**Task inputs**
*** Begin section ***

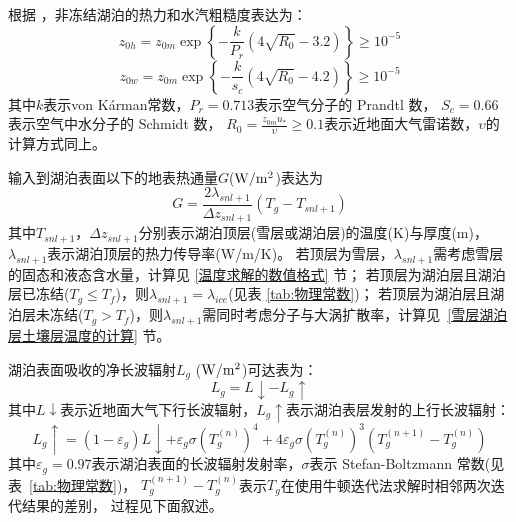 根据 \citet{Zilitinkevich2001}，非冻结湖泊的热力和水汽粗糙度表达为：
\begin{equation}
z_{0 h}=z_{0 m} \exp \left\{-\frac{k}{P_{r}}\left(4 \sqrt{R_{0}}-3.2\right)\right\} \geq 10^{-5}
\end{equation}
\begin{equation}
z_{0 w}=z_{0 m} \exp \left\{-\frac{k}{s_{c}}\left(4 \sqrt{R_{0}}-4.2\right)\right\} \geq 10^{-5}
\end{equation}
其中$k$表示von K\'arman常数，$P_r=0.713$表示空气分子的 Prandtl 数，
$S_c=0.66$表示空气中水分子的 Schmidt 数，
$R_0=\frac{z_{0m}u_\ast}{\upsilon}\geq0.1$表示近地面大气雷诺数，$\upsilon$的计算方式同上。


输入到湖泊表面以下的地表热通量$G$($\rm W/m^2$)表达为
\begin{equation}
G=\frac{2 \lambda_{snl+1}}{\Delta z_{snl+1}}\left(T_{g}-T_{snl+1}\right)
\end{equation}
其中$T_{snl+1}$，$\Delta z_{snl+1}$分别表示湖泊顶层(雪层或湖泊层)的温度(K)与厚度(m)，
$\lambda_{snl+1}$表示湖泊顶层的热力传导率(W/m/K)。
若顶层为雪层，$\lambda_{snl+1}$需考虑雪层的固态和液态含水量，计算见 \ref{温度求解的数值格式} 节；
若顶层为湖泊层且湖泊层已冻结($T_g\le T_f$)，则$\lambda_{snl+1}=\lambda_{ice}$(见表 \ref{tab:物理常数})；
若顶层为湖泊层且湖泊层未冻结($T_g>T_f$)，则$\lambda_{snl+1}$需同时考虑分子与大涡扩散率，计算见~\ref{雪层湖泊层土壤层温度的计算} 节。


湖泊表面吸收的净长波辐射$L_g$ ($\rm W/m^2$)可达表为：
\begin{equation}
L_{g}=L \downarrow-L_{g} \uparrow
\end{equation}
其中$L\downarrow$表示近地面大气下行长波辐射，$L_g\uparrow$表示湖泊表层发射的上行长波辐射：
\begin{equation}
L_{g} \uparrow=\left(1-\varepsilon_{g}\right) L \downarrow+\varepsilon_{g} 
\sigma\left(T_{g}^{(n)}\right)^{4}+4 \varepsilon_{g} 
\sigma\left(T_{g}^{(n)}\right)^{3}\left(T_{g}^{(n+1)}-T_{g}^{(n)}\right)
\end{equation}
其中$\varepsilon_g=0.97$表示湖泊表面的长波辐射发射率，$\sigma$表示 Stefan-Boltzmann 常数(见表~\ref{tab:物理常数})，
$T_g^{\left(n+1\right)}-T_g^{\left(n\right)}$表示$T_g$在使用牛顿迭代法求解时相邻两次迭代结果的差别，
过程见下面叙述。


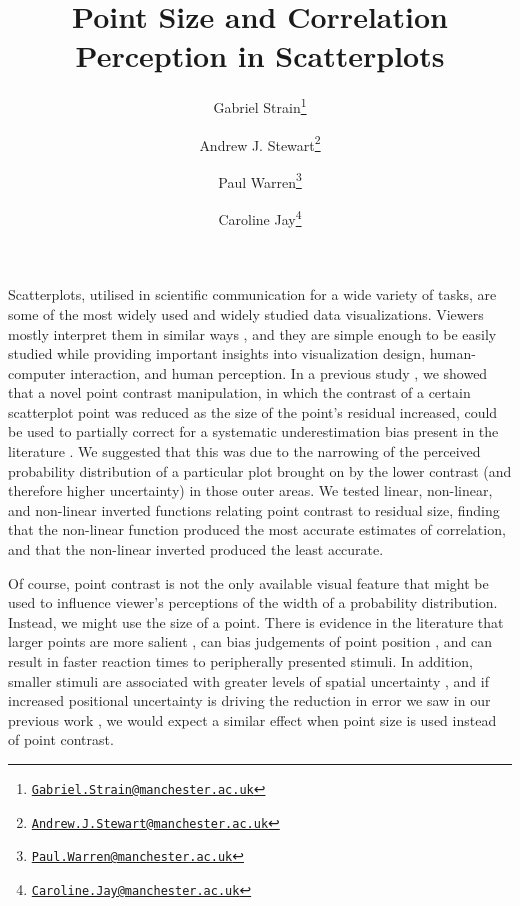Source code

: \documentclass{vgtc}                          %
\title{Point Size and Correlation Perception in Scatterplots}
\author{Gabriel Strain\thanks{\href{mailto:Gabriel.Strain@manchester.ac.uk}{\nolinkurl{Gabriel.Strain@manchester.ac.uk}}} %
\and Andrew J. Stewart\thanks{\href{mailto:Andrew.J.Stewart@manchester.ac.uk}{\nolinkurl{Andrew.J.Stewart@manchester.ac.uk}}} %
\and Paul Warren\thanks{\href{mailto:Paul.Warren@manchester.ac.uk}{\nolinkurl{Paul.Warren@manchester.ac.uk}}} %
\and Caroline Jay\thanks{\href{mailto:Caroline.Jay@manchester.ac.uk}{\nolinkurl{Caroline.Jay@manchester.ac.uk}}}} %
\affiliation{\scriptsize The University of Manchester}
\begin{document}


\maketitle

Scatterplots, utilised in scientific communication for a wide variety of tasks,
are some of the most widely used and widely studied data visualizations. Viewers
mostly interpret them in similar ways \cite{kay_heer_2015}, and they are simple
enough to be easily studied while providing important insights into visualization
design, human-computer interaction, and human perception. In a previous study \cite{strain_2023},
we showed that a novel point contrast manipulation, in which the contrast of a certain
scatterplot point was reduced as the size of the point's residual increased, could be
used to partially correct for a systematic underestimation bias present in the
literature . We suggested that this was due to the narrowing
of the perceived probability distribution of a particular plot brought
on by the lower contrast (and therefore higher uncertainty) in those outer
areas. We tested linear, non-linear, and non-linear inverted functions relating
point contrast to residual size, finding that the non-linear function produced
the most accurate estimates of correlation, and that the non-linear inverted produced
the least accurate.

Of course, point contrast is not the only available visual feature that might be used
to influence viewer's perceptions of the width of a probability distribution. Instead,
we might use the size of a point. There is evidence in the literature that larger points
are more salient \cite{healey_2012}, can bias judgements of point position
\cite{hong_2021}, and can result in faster reaction times \cite{grice_1983} to
peripherally presented stimuli. In addition, smaller stimuli are associated with
greater levels of spatial uncertainty \cite{alais_2004}, and if increased positional
uncertainty is driving the reduction in error we saw in our previous work \cite{strain_2023},
we would expect a similar effect when point size is used instead of point contrast.
\end{document}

*** End section ***

**What is expected**
Each record above should be duplicated word for word, with no pictures included.

**Result below**
 根据 \citet{Zilitinkevich2001}，非冻结湖泊的热力和水汽粗糙度表达为：
\begin{equation}
z_{0 h}=z_{0 m} \exp \left\{-\frac{k}{P_{r}}\left(4 \sqrt{R_{0}}-3.2\right)\right\} \geq 10^{-5}
\end{equation}
\begin{equation}
z_{0 w}=z_{0 m} \exp \left\{-\frac{k}{s_{c}}\left(4 \sqrt{R_{0}}-4.2\right)\right\} \geq 10^{-5}
\end{equation}
其中$k$表示von K\'arman常数，$P_r=0.713$表示空气分子的 Prandtl 数，
$S_c=0.66$表示空气中水分子的 Schmidt 数，
$R_0=\frac{z_{0m}u_\ast}{\upsilon}\geq0.1$表示近地面大气雷诺数，$\upsilon$的计算方式同上。


输入到湖泊表面以下的地表热通量$G$($\rm W/m^2$)表达为
\begin{equation}
G=\frac{2 \lambda_{snl+1}}{\Delta z_{snl+1}}\left(T_{g}-T_{snl+1}\right)
\end{equation}
其中$T_{snl+1}$，$\Delta z_{snl+1}$分别表示湖泊顶层(雪层或湖泊层)的温度(K)与厚度(m)，
$\lambda_{snl+1}$表示湖泊顶层的热力传导率(W/m/K)。
若顶层为雪层，$\lambda_{snl+1}$需考虑雪层的固态和液态含水量，计算见 \ref{温度求解的数值格式} 节；
若顶层为湖泊层且湖泊层已冻结($T_g\le T_f$)，则$\lambda_{snl+1}=\lambda_{ice}$(见表 \ref{tab:物理常数})；
若顶层为湖泊层且湖泊层未冻结($T_g>T_f$)，则$\lambda_{snl+1}$需同时考虑分子与大涡扩散率，计算见~\ref{雪层湖泊层土壤层温度的计算} 节。


湖泊表面吸收的净长波辐射$L_g$ ($\rm W/m^2$)可达表为：
\begin{equation}
L_{g}=L \downarrow-L_{g} \uparrow
\end{equation}
其中$L\downarrow$表示近地面大气下行长波辐射，$L_g\uparrow$表示湖泊表层发射的上行长波辐射：
\begin{equation}
L_{g} \uparrow=\left(1-\varepsilon_{g}\right) L \downarrow+\varepsilon_{g} 
\sigma\left(T_{g}^{(n)}\right)^{4}+4 \varepsilon_{g} 
\sigma\left(T_{g}^{(n)}\right)^{3}\left(T_{g}^{(n+1)}-T_{g}^{(n)}\right)
\end{equation}
其中$\varepsilon_g=0.97$表示湖泊表面的长波辐射发射率，$\sigma$表示 Stefan-Boltzmann 常数(见表~\ref{tab:物理常数})，
$T_g^{\left(n+1\right)}-T_g^{\left(n\right)}$表示$T_g$在使用牛顿迭代法求解时相邻两次迭代结果的差别，
过程见下面叙述。


Source code

: \documentclass{vgtc}                          %
\title{Point Size and Correlation Perception in Scatterplots}
\author{Gabriel Strain\thanks{\href{mailto:Gabriel.Strain@manchester.ac.uk}{\nolinkurl{Gabriel.Strain@manchester.ac.uk}}} %
\and Andrew J. Stewart\thanks{\href{mailto:Andrew.J.Stewart@manchester.ac.uk}{\nolinkurl{Andrew.J.Stewart@manchester.ac.uk}}} %
\and Paul Warren\thanks{\href{mailto:Paul.Warren@manchester.ac.uk}{\nolinkurl{Paul.Warren@manchester.ac.uk}}} %
\and Caroline Jay\thanks{\href{mailto:Caroline.Jay@manchester.ac.uk}{\nolinkurl{Caroline.Jay@manchester.ac.uk}}}} %
\affiliation{\scriptsize The University of Manchester}
\begin{document}


\maketitle

Scatterplots, utilised in scientific communication for a wide variety of tasks,
are some of the most widely used and widely studied data visualizations. Viewers
mostly interpret them in similar ways \cite{kay_heer_2015}, and they are simple
enough to be easily studied while providing important insights into visualization
design, human-computer interaction, and human perception. In a previous study \cite{strain_2023},
we showed that a novel point contrast manipulation, in which the contrast of a certain
scatterplot point was reduced as the size of the point's residual increased, could be
used to partially correct for a systematic underestimation bias present in the
literature . We suggested that this was due to the narrowing
of the perceived probability distribution of a particular plot brought
on by the lower contrast (and therefore higher uncertainty) in those outer
areas. We tested linear, non-linear, and non-linear inverted functions relating
point contrast to residual size, finding that the non-linear function produced
the most accurate estimates of correlation, and that the non-linear inverted produced
the least accurate.

Of course, point contrast is not the only available visual feature that might be used
to influence viewer's perceptions of the width of a probability distribution. Instead,
we might use the size of a point. There is evidence in the literature that larger points
are more salient \cite{healey_2012}, can bias judgements of point position
\cite{hong_2021}, and can result in faster reaction times \cite{grice_1983} to
peripherally presented stimuli. In addition, smaller stimuli are associated with
greater levels of spatial uncertainty \cite{alais_2004}, and if increased positional
uncertainty is driving the reduction in error we saw in our previous work \cite{strain_2023},
we would expect a similar effect when point size is used instead of point contrast.
\end{document}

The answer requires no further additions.